§ **Exercise objective**
Only the lines below from the one containing "# Feature‑Sliced Domain‑Driven" to the one containing "## 3 . Outward dependencies of a domain" should be repeated, both included and unchanged.

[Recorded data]
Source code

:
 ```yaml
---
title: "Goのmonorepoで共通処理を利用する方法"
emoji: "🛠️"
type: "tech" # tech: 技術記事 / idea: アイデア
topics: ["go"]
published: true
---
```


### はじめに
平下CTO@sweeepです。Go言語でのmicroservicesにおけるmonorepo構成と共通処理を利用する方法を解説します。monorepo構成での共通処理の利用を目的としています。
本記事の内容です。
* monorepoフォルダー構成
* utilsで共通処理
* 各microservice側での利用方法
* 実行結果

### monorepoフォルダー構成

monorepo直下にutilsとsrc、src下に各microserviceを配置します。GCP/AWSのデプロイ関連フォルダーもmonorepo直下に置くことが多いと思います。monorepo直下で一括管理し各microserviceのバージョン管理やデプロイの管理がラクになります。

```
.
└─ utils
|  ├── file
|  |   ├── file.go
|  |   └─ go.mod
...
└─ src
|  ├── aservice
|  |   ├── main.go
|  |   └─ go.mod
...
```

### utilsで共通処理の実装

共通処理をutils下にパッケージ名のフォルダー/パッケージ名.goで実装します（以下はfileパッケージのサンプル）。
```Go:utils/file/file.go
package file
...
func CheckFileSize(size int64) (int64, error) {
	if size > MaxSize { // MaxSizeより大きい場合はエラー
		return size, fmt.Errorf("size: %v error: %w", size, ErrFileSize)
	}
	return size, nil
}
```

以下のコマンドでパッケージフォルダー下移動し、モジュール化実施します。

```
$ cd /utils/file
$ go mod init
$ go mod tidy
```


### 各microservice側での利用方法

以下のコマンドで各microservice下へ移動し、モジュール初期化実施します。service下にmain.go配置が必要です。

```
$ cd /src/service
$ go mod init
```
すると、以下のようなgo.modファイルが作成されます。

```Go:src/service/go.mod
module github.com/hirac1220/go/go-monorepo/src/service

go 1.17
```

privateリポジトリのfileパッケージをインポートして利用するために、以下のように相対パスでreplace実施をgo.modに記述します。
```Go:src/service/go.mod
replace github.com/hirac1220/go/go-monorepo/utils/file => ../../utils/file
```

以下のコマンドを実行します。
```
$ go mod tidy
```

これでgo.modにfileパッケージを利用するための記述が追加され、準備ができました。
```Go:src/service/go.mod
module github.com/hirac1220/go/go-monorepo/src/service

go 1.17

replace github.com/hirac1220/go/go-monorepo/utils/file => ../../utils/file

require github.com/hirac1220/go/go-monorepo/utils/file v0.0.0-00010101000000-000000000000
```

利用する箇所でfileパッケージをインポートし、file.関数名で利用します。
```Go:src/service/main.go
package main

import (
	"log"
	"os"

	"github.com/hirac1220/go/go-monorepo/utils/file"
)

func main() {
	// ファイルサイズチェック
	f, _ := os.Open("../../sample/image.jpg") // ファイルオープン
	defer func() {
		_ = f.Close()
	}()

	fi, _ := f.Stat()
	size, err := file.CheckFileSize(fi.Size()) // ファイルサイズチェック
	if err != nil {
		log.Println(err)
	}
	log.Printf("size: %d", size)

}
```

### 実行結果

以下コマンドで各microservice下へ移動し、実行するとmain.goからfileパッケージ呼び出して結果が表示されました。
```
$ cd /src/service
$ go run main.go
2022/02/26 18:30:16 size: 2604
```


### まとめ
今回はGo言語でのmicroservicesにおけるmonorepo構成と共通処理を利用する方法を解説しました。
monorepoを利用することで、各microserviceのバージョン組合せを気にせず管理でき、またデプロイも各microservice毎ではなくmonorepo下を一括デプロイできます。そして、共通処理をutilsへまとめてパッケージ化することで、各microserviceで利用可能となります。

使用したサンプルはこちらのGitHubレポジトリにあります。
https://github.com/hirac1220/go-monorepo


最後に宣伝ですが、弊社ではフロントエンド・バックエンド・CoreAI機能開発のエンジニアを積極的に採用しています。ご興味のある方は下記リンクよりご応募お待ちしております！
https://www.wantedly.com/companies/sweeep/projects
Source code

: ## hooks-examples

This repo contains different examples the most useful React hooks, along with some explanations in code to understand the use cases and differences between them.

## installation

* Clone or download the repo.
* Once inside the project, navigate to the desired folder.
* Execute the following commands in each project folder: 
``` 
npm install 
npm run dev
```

* * *

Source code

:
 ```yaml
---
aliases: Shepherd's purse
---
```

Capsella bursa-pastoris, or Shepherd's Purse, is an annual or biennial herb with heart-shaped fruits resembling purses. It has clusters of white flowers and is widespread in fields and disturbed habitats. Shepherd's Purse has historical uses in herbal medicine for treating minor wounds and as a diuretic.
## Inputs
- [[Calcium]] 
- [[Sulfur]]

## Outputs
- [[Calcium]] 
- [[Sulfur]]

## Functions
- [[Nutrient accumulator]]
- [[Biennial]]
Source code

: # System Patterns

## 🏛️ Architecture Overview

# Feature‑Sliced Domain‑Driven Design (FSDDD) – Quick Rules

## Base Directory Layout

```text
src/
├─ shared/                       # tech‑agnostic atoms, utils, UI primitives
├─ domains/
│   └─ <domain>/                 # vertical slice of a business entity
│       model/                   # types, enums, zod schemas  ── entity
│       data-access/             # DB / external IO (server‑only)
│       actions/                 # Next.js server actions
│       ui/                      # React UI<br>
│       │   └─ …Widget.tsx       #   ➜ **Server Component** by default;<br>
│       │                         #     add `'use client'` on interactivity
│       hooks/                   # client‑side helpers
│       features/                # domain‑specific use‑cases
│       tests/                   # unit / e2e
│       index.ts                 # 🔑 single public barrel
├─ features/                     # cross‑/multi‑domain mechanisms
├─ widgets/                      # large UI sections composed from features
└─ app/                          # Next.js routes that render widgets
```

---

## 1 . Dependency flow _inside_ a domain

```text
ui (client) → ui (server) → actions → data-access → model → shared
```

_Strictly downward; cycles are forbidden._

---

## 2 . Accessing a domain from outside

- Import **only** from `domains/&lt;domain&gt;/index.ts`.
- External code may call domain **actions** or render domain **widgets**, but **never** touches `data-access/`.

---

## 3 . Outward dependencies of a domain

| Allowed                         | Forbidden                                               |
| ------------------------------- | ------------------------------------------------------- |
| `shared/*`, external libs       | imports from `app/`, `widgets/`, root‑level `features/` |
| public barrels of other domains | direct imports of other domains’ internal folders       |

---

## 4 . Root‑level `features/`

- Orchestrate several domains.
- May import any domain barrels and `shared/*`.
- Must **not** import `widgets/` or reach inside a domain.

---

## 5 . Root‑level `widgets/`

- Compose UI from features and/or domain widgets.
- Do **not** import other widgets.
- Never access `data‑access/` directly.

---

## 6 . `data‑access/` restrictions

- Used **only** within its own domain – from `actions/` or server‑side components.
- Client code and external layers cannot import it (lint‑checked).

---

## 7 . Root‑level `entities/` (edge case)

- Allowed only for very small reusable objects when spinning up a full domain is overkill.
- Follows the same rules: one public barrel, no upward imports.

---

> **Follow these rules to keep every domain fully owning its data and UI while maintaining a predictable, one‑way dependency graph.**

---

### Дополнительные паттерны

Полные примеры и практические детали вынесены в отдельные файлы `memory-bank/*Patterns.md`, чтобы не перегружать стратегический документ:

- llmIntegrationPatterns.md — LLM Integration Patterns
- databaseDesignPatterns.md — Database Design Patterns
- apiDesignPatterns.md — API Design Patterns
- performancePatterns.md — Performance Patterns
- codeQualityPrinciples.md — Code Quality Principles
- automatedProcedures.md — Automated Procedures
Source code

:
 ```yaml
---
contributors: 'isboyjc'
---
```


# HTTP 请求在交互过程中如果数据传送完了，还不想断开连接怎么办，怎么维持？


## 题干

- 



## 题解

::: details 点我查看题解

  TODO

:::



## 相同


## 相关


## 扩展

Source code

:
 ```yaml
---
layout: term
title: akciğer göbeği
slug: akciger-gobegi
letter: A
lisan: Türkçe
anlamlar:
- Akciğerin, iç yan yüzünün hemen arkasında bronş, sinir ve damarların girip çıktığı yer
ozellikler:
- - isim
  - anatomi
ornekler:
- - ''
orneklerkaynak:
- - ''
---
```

---

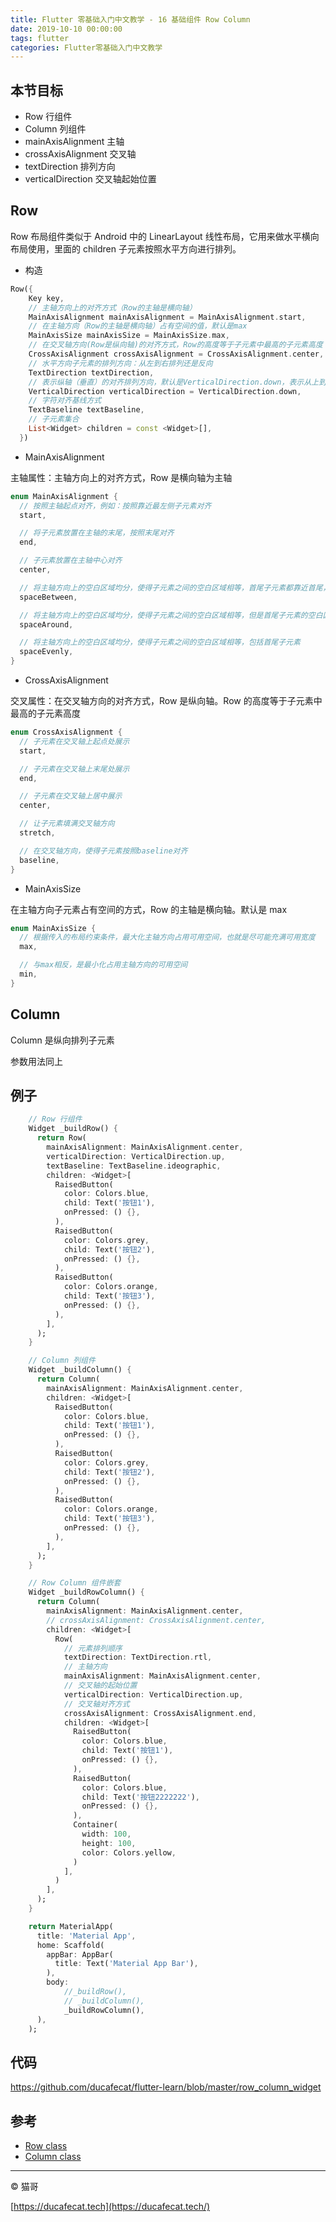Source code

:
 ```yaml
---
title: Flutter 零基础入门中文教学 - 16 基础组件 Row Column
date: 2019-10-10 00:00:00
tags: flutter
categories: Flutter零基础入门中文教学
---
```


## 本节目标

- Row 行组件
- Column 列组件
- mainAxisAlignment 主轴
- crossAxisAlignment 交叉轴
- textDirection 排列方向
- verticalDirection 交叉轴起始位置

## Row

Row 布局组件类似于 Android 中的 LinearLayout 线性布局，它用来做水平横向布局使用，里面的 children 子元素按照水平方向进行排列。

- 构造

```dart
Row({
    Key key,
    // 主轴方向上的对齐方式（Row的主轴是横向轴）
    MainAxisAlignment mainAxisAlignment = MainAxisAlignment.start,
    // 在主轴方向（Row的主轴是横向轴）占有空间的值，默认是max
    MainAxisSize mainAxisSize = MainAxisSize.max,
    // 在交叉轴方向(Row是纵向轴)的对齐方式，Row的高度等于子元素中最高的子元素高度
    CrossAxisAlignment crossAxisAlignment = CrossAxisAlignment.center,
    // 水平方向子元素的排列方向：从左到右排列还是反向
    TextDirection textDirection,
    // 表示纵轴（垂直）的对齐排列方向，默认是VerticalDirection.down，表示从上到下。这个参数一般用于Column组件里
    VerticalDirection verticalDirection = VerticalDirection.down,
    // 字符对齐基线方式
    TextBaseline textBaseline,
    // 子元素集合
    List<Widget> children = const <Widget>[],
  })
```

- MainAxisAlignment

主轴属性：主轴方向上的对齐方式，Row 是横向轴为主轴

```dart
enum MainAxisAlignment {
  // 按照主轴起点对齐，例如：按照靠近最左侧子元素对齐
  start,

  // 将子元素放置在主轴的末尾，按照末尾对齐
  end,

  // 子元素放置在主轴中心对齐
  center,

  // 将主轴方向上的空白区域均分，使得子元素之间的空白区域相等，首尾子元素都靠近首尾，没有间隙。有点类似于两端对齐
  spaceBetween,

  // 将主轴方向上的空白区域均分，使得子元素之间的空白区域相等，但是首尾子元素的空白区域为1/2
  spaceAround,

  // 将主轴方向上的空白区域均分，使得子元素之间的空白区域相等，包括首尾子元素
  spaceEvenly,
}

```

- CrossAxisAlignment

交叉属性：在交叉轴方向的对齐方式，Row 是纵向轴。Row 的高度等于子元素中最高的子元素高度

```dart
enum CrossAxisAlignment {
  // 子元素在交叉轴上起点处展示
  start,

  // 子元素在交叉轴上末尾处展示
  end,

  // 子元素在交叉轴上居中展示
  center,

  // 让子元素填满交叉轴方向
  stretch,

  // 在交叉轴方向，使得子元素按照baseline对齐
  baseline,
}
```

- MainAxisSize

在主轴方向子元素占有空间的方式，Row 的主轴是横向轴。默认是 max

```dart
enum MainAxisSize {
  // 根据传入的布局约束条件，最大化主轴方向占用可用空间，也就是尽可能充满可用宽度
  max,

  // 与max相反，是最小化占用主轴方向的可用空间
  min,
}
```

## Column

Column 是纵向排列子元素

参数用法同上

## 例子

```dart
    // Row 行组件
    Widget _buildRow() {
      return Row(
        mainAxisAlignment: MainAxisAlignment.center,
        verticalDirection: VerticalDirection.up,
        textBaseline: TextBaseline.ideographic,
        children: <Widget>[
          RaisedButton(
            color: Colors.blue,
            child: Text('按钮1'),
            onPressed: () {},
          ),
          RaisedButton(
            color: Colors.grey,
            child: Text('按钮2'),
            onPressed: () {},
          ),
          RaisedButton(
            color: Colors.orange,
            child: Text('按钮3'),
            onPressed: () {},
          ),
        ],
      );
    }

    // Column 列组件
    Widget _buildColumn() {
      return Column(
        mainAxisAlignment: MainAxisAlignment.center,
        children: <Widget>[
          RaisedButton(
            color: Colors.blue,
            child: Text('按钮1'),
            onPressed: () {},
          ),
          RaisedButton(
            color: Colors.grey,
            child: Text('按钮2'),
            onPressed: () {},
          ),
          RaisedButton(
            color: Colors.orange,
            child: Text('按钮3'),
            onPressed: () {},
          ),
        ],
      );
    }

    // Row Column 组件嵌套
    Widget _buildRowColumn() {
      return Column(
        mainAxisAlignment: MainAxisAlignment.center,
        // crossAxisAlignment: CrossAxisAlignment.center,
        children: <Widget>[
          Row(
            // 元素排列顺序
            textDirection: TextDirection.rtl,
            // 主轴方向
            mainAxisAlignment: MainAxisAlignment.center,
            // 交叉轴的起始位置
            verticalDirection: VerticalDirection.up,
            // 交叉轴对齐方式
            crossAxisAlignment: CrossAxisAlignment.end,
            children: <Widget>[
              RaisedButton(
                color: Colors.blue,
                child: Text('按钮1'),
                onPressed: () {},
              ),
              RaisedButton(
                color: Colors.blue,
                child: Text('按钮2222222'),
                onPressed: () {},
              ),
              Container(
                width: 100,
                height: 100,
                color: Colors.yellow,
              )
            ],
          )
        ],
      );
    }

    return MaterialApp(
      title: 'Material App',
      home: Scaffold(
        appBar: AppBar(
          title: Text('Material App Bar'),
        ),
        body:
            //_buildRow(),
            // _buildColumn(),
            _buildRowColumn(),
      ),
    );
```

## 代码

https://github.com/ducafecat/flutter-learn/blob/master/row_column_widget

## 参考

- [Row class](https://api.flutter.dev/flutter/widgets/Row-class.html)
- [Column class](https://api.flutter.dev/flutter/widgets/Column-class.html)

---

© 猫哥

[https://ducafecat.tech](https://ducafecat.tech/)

§ **Exercise solution**
# Feature‑Sliced Domain‑Driven Design (FSDDD) – Quick Rules

## Base Directory Layout

```text
src/
├─ shared/                       # tech‑agnostic atoms, utils, UI primitives
├─ domains/
│   └─ <domain>/                 # vertical slice of a business entity
│       model/                   # types, enums, zod schemas  ── entity
│       data-access/             # DB / external IO (server‑only)
│       actions/                 # Next.js server actions
│       ui/                      # React UI<br>
│       │   └─ …Widget.tsx       #   ➜ **Server Component** by default;<br>
│       │                         #     add `'use client'` on interactivity
│       hooks/                   # client‑side helpers
│       features/                # domain‑specific use‑cases
│       tests/                   # unit / e2e
│       index.ts                 # 🔑 single public barrel
├─ features/                     # cross‑/multi‑domain mechanisms
├─ widgets/                      # large UI sections composed from features
└─ app/                          # Next.js routes that render widgets
```

---

## 1 . Dependency flow _inside_ a domain

```text
ui (client) → ui (server) → actions → data-access → model → shared
```

_Strictly downward; cycles are forbidden._

---

## 2 . Accessing a domain from outside

- Import **only** from `domains/&lt;domain&gt;/index.ts`.
- External code may call domain **actions** or render domain **widgets**, but **never** touches `data-access/`.

---

## 3 . Outward dependencies of a domain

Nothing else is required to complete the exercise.